13 Nov 2013

NZ dollar becalmed on Wednesday

9:12 pm on 13 November 2013

The New Zealand dollar was becalmed on Wednesday.

Bancorp Treasury Services senior client advisor Peter Cavanaugh says two pieces of information could move the currency.

He says one would be evidence that the Reserve Bank mortgage restrictions were taking effect which would take the heat off the housing market and lower expectations for official cash rate rises next year.

Mr Cavanaugh says the other information could be signs that the Federal Reserve could begin tapering of its bond buying at its December meeting rather than in the new year.

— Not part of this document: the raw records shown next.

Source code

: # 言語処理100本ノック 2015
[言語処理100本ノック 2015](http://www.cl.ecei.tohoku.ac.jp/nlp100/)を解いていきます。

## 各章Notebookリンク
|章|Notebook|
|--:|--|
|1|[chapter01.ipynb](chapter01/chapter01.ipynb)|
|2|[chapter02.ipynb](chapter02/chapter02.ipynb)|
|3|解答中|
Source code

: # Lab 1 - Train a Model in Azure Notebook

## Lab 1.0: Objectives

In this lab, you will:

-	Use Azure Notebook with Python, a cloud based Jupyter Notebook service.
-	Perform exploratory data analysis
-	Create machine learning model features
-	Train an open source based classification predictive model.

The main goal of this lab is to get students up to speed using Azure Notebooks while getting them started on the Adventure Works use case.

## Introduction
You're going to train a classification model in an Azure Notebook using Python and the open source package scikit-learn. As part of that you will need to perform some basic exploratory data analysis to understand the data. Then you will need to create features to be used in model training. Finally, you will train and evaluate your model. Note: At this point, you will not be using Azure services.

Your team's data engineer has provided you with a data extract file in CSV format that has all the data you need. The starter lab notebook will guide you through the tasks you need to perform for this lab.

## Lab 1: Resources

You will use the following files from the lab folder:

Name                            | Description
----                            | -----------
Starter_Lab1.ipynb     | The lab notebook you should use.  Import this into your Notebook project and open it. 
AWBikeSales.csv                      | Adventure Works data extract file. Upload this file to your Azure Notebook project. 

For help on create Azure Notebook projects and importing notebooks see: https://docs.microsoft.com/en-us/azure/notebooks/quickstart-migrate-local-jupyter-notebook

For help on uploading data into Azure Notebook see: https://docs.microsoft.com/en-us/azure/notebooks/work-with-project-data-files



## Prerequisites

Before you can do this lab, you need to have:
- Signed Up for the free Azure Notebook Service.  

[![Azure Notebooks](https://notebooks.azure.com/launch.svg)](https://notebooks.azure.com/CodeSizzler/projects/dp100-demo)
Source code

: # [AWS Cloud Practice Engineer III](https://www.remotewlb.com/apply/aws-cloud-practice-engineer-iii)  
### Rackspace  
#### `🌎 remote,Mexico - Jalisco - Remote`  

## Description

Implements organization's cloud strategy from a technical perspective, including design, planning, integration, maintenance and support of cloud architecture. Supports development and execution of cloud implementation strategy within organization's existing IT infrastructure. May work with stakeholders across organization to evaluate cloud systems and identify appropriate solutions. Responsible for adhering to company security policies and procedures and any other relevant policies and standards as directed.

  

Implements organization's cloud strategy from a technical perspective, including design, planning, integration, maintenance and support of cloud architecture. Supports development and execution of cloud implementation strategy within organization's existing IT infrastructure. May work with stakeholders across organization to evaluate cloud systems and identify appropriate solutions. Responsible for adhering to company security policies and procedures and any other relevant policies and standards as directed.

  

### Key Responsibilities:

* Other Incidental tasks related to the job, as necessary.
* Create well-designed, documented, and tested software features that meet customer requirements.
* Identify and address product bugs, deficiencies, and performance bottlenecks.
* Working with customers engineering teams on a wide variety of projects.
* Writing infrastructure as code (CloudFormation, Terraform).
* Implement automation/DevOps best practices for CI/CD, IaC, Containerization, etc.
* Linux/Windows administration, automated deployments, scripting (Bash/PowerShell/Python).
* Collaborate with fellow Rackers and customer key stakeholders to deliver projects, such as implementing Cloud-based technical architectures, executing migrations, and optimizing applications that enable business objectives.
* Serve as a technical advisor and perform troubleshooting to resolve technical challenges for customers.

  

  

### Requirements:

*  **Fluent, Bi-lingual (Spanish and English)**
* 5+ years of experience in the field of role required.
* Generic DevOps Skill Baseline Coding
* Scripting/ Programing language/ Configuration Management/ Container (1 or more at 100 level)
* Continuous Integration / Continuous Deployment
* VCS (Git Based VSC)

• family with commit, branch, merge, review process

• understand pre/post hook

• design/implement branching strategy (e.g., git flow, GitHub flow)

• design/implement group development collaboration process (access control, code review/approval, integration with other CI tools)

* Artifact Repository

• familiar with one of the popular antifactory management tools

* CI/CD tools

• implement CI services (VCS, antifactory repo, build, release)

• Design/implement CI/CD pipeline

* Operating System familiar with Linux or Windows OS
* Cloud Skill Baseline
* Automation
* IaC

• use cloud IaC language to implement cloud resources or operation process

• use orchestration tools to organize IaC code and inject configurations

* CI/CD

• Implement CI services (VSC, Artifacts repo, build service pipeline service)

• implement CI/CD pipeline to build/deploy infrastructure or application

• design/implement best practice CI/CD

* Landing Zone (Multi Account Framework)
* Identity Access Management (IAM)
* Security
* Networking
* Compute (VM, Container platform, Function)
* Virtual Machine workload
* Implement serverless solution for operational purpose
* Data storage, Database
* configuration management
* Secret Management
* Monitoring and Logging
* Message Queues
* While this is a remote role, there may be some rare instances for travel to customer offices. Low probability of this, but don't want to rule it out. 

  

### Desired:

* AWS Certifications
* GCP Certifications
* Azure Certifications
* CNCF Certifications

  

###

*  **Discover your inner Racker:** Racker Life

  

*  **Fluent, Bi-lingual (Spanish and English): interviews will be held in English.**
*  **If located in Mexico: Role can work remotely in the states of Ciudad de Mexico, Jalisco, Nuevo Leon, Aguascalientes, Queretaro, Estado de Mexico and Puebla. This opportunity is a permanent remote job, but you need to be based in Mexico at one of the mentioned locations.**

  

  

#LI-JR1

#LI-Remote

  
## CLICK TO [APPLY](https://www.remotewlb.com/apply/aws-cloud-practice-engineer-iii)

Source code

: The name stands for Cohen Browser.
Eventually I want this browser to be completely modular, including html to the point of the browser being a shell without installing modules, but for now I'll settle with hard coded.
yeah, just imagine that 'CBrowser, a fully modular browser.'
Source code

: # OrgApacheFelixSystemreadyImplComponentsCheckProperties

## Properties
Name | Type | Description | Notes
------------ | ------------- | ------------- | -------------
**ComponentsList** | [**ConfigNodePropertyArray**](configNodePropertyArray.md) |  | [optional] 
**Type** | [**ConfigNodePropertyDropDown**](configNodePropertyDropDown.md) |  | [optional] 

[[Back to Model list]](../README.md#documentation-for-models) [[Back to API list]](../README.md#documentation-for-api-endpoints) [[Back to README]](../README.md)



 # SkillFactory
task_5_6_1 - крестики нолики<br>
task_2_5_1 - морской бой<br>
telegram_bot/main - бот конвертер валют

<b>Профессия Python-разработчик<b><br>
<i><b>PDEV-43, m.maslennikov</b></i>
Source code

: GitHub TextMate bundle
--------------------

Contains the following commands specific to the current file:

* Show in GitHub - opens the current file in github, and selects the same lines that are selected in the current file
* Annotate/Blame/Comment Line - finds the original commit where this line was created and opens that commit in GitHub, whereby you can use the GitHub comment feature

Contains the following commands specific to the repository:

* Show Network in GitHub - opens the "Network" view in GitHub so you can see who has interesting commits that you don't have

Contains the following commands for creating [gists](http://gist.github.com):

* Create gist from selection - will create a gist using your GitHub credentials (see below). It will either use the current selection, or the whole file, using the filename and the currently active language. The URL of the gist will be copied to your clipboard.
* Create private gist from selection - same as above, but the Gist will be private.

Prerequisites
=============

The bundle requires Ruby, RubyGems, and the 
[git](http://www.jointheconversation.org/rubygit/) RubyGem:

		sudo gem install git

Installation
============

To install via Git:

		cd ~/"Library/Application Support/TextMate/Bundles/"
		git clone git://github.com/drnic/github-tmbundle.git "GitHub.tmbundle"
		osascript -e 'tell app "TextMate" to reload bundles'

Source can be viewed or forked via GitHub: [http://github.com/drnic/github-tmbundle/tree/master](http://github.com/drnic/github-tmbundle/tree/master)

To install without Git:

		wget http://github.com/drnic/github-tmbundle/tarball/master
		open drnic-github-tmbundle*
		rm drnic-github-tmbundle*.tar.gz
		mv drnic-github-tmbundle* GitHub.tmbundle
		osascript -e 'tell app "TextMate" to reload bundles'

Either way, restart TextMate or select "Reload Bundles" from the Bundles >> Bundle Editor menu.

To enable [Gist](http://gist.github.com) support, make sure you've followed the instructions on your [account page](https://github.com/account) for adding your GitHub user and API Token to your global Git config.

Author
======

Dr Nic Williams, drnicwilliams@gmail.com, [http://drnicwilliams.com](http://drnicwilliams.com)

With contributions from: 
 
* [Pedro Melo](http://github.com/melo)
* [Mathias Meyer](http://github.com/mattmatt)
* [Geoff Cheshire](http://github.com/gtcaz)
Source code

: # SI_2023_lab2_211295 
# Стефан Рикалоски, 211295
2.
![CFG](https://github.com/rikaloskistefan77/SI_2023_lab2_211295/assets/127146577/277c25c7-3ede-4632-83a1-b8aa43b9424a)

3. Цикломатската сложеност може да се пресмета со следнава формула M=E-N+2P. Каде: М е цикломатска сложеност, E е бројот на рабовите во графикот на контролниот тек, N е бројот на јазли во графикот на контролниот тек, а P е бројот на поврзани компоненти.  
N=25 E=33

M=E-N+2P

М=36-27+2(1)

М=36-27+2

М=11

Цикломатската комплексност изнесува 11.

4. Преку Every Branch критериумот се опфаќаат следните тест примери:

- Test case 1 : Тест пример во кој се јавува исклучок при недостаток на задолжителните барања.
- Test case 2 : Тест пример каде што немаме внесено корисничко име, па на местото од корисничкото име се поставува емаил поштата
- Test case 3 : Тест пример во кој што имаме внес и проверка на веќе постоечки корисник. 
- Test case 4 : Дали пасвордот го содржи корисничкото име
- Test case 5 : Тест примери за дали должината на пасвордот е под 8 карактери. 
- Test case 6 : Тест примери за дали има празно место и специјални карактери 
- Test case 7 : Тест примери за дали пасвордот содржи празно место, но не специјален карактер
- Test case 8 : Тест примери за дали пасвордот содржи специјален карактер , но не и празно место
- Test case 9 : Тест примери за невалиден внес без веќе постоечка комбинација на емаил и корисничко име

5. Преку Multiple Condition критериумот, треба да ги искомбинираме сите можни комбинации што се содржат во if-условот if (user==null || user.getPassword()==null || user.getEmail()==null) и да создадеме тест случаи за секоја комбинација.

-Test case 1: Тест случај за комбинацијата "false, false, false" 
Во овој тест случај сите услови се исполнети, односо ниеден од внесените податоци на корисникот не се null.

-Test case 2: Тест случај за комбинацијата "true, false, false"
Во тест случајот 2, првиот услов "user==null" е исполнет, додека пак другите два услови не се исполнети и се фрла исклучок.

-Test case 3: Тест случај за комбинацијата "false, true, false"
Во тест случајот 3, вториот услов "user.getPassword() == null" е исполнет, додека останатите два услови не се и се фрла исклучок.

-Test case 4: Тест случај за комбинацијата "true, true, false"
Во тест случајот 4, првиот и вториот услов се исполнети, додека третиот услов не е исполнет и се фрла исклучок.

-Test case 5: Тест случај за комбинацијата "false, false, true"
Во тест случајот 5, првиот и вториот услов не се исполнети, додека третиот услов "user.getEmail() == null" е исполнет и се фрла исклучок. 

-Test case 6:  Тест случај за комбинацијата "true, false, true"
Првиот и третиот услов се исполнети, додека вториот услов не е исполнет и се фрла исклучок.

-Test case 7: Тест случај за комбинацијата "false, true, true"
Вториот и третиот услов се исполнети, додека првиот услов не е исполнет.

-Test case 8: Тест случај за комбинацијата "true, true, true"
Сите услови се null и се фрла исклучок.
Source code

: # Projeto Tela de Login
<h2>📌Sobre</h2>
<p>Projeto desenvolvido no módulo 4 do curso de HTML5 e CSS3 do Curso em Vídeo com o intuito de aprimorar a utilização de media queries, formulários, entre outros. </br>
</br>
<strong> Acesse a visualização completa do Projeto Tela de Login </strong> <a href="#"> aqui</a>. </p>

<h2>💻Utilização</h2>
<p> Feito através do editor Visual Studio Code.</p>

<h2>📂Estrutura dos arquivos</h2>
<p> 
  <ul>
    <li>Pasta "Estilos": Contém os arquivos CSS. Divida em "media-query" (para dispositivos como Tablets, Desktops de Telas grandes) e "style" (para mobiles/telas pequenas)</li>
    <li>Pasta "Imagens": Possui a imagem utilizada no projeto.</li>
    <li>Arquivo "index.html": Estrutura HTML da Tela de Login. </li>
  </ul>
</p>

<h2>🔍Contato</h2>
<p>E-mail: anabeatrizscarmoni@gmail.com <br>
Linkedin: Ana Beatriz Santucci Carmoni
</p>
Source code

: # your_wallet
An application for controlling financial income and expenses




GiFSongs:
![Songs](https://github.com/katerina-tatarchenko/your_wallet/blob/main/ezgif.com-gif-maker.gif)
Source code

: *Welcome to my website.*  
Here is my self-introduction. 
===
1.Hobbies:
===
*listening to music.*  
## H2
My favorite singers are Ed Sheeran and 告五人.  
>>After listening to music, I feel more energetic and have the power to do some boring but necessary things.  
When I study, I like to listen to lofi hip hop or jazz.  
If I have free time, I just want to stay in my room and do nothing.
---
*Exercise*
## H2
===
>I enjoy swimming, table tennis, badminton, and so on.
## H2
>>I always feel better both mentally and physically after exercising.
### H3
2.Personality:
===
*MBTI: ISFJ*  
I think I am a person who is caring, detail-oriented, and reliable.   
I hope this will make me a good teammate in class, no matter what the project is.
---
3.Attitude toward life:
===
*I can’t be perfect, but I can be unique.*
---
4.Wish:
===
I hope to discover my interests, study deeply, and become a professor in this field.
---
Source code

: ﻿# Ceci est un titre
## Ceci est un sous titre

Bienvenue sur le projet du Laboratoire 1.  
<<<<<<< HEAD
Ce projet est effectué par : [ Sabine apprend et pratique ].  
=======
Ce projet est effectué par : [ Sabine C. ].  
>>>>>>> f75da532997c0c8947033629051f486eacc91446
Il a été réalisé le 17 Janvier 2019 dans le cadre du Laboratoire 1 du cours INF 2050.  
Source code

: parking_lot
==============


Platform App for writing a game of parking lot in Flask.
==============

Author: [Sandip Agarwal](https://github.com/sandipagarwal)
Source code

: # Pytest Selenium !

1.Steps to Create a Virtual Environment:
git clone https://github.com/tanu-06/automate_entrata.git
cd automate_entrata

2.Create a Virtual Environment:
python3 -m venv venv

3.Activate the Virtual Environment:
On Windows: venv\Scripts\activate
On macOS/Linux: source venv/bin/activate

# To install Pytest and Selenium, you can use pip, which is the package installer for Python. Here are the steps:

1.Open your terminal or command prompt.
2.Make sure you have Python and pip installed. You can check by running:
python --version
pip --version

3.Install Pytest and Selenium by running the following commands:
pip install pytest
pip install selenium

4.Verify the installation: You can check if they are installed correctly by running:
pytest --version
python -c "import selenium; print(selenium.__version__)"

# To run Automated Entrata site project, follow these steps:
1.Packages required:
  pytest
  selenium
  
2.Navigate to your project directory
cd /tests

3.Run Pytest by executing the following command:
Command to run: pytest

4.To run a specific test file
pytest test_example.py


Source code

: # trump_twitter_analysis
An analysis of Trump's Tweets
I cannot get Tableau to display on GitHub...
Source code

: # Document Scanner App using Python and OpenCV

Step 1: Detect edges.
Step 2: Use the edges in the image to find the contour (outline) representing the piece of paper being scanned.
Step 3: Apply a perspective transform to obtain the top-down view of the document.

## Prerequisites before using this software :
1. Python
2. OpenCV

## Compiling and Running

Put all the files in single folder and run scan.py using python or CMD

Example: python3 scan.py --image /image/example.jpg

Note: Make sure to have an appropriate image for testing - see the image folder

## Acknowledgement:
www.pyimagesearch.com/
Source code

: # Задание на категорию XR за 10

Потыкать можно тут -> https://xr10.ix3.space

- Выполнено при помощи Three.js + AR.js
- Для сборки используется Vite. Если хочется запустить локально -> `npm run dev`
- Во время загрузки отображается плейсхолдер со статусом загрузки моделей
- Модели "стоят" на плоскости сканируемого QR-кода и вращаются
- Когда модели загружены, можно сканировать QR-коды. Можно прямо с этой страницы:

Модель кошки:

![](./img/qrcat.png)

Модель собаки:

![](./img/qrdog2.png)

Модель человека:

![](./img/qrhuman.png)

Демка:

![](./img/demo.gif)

"Both of those would put downward pressure on the New Zealand dollar, firstly through low interest rates in New Zealand, secondly through high interest rates and the Federal Reserve seeing positive US economic growth and recovery."

At about 5pm on Wednesday, the kiwi was trading at 82.32 US cents, 88.42 Australian cents, 51.8 British pence, 0.6123 euro and 81.9 yen.

Rise in sharemarket

The benchmark Top 50 share index rose 3 points to 4919.

Tyndall Investment Management equities manager Rickey Ward says Wednesday's moves were very stock specific.

He says the likes of Fletcher Building and Mainfreight were the main drivers of Wednesday's strength and both companies are exposed to cyclical recovery.

Mr Ward says Mainfreight in particular has an exposure to the United States and Europe and a reasonable proportion of its earnings are likely to come from both those continents with clear evidence that the US and Europe are improving.

He says any signs of improvement should eventually flow through to the balance sheet of Mainfreight and that's not currently priced in.

Mr Ward says Fletcher Building is more of an Australasian recovery story.

Meridian shares move close to list price

Meridian's instalment receipts, which the Government sold at $1 each in last month's float with a further 60 cents per share due in 18 months time, fell as low as $1.01 before recovering to close at $1.045.

Tyndall Asset Management equities manager Rickey Ward says the selling was by international investors with the weakness compounded by a lack of local buyers.

Mr Ward says the talk is that international investors, who it's believed have become the marginal buyer, have become nervous as it's drifted off from the high of $1.10.

Mainfreight shares rose 25 cents to $12, Fletcher Building shares gained 23 cents to $9.68 and Meridian shares ended unchanged at $1.045.